A problem though remains : what if someone uploads an archive document containing 318 Word files?
Where the storm begins
An archive of 318 documents in a fixed set of Workers doing jobs in a queue is very straightforward : unless you have 318 workers, you are going to work on this Archive for quite some time.
Meanwhile, the rendition server treating the archive can still receive new requests and queue them up. They will eventually stack up until the time out is reached (2mn for long documents conversions). This causes not only the backend side to acumulate threads (in a reasonable safe quantity) but as well the front end servers. If the front end servers reach maximum threads capacity, it’s a service outage.
To lower the risks
As the branch 3.1.x is getting close to an end of support in regards of new Evolutions to the product, redesigning the entire mechanism of the rendition servers was not an option.
In order to consolidate the performance and increase its stability, we thought about ways to lower the waiting queue of threads, while still using parallel treatments where needed. Most of the workload of the rendition servers rely on PDF documents, which for us are fast and efficient to parse. Those smaller tasks can get blocked behind, huge, slow jobs. We therefor detect in our worker pool which one is blocked and relatively to a threshold, consider the server as crashed.
This detection of a crash then lead to a configurable increase of the thread pool size to free some queued jobs.
Using a higher number of concurrent parsing of documents allows for much more parallel processing but as well is going to consume more CPU than available on the local machine in some edge cases.

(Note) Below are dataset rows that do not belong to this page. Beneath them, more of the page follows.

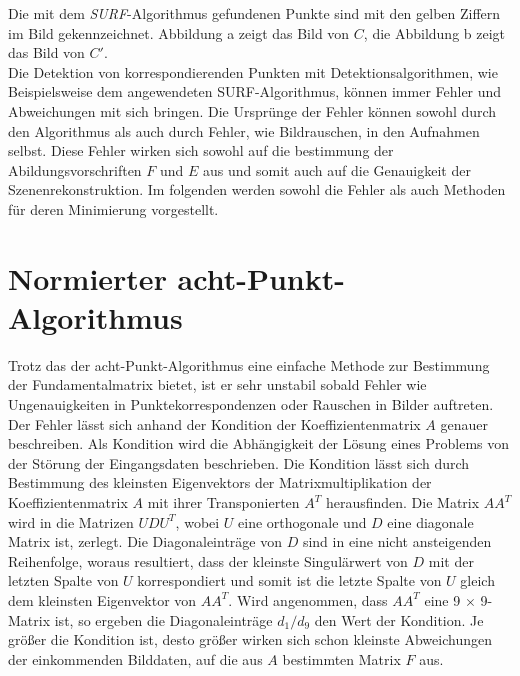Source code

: Die mit dem \textit{SURF}-Algorithmus gefundenen Punkte sind mit den gelben Ziffern im Bild gekennzeichnet. Abbildung a zeigt das Bild von $C$, die Abbildung b zeigt das Bild von $C'$.\\

Die Detektion von korrespondierenden Punkten mit Detektionsalgorithmen, wie Beispielsweise dem angewendeten SURF-Algorithmus, können immer Fehler und Abweichungen mit sich bringen. Die Ursprünge der Fehler können sowohl durch den Algorithmus als auch durch Fehler, wie Bildrauschen, in den Aufnahmen selbst. Diese Fehler wirken sich sowohl auf die bestimmung der Abildungsvorschriften $F$ und $E$ aus und somit auch auf die Genauigkeit der Szenenrekonstruktion\cite{HZ}. Im folgenden werden sowohl die Fehler als auch Methoden für deren Minimierung vorgestellt.

\section{Normierter acht-Punkt-Algorithmus}

Trotz das der acht-Punkt-Algorithmus eine einfache Methode zur Bestimmung der Fundamentalmatrix bietet, ist er sehr unstabil sobald Fehler wie Ungenauigkeiten in Punktekorrespondenzen oder Rauschen in Bilder auftreten\cite{HZ,Brooks}.\\

Der Fehler lässt sich anhand der Kondition der Koeffizientenmatrix $A$ genauer beschreiben. Als Kondition wird die Abhängigkeit der Lösung eines Problems von der Störung der Eingangsdaten beschrieben\cite{HZ8,ConditionNumber,Manocha}. Die Kondition lässt sich durch Bestimmung des kleinsten Eigenvektors der Matrixmultiplikation der Koeffizientenmatrix $A$ mit ihrer Transponierten $A^T$ herausfinden. Die Matrix $AA^T$ wird in die Matrizen $UDU^T$, wobei $U$ eine orthogonale und $D$ eine diagonale Matrix ist, zerlegt. Die Diagonaleinträge von $D$ sind in eine nicht ansteigenden Reihenfolge, woraus resultiert, dass der kleinste Singulärwert von $D$ mit der letzten Spalte von $U$ korrespondiert und somit ist die letzte Spalte von $U$ gleich dem kleinsten Eigenvektor von $AA^T$\cite{HZ8,ConditionNumber}. Wird angenommen, dass $AA^T$ eine 9 $\times$ 9- Matrix ist, so ergeben die Diagonaleinträge $d_1/d_9$ den Wert der Kondition. Je größer die Kondition ist, desto größer wirken sich schon kleinste Abweichungen der einkommenden Bilddaten, auf die aus $A$ bestimmten Matrix $F$ aus.\\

In short, using this approach the server will recover from a high amount of slow parallel document requests, but can loose peak power on single document conversions.
As an example, during our tests, we found that for the 318 Word documents file the worker pool size doubled, was 6% faster at converting all documents but got 50% slower per document conversion than the controlled conversion at a maximum of 6 fixed workers (from 4 seconds to 6 seconds).
The real use case
We finally ran two Jmeter concurrently on the full stack of ARender (front + rendition server) : one containg Word documents and one containing PDF documents. Each Jmeter simulates a 3 documents/second load.
Using any Libreoffice conversion parameter without an autoscaling the PDF Jmeter will eventually not progress after a some time once enough Office documents have went through.
Using an autoscaling rendition server, both Jmeter behave like they are expected to and proceed (even though slower than they should) at a constant pace.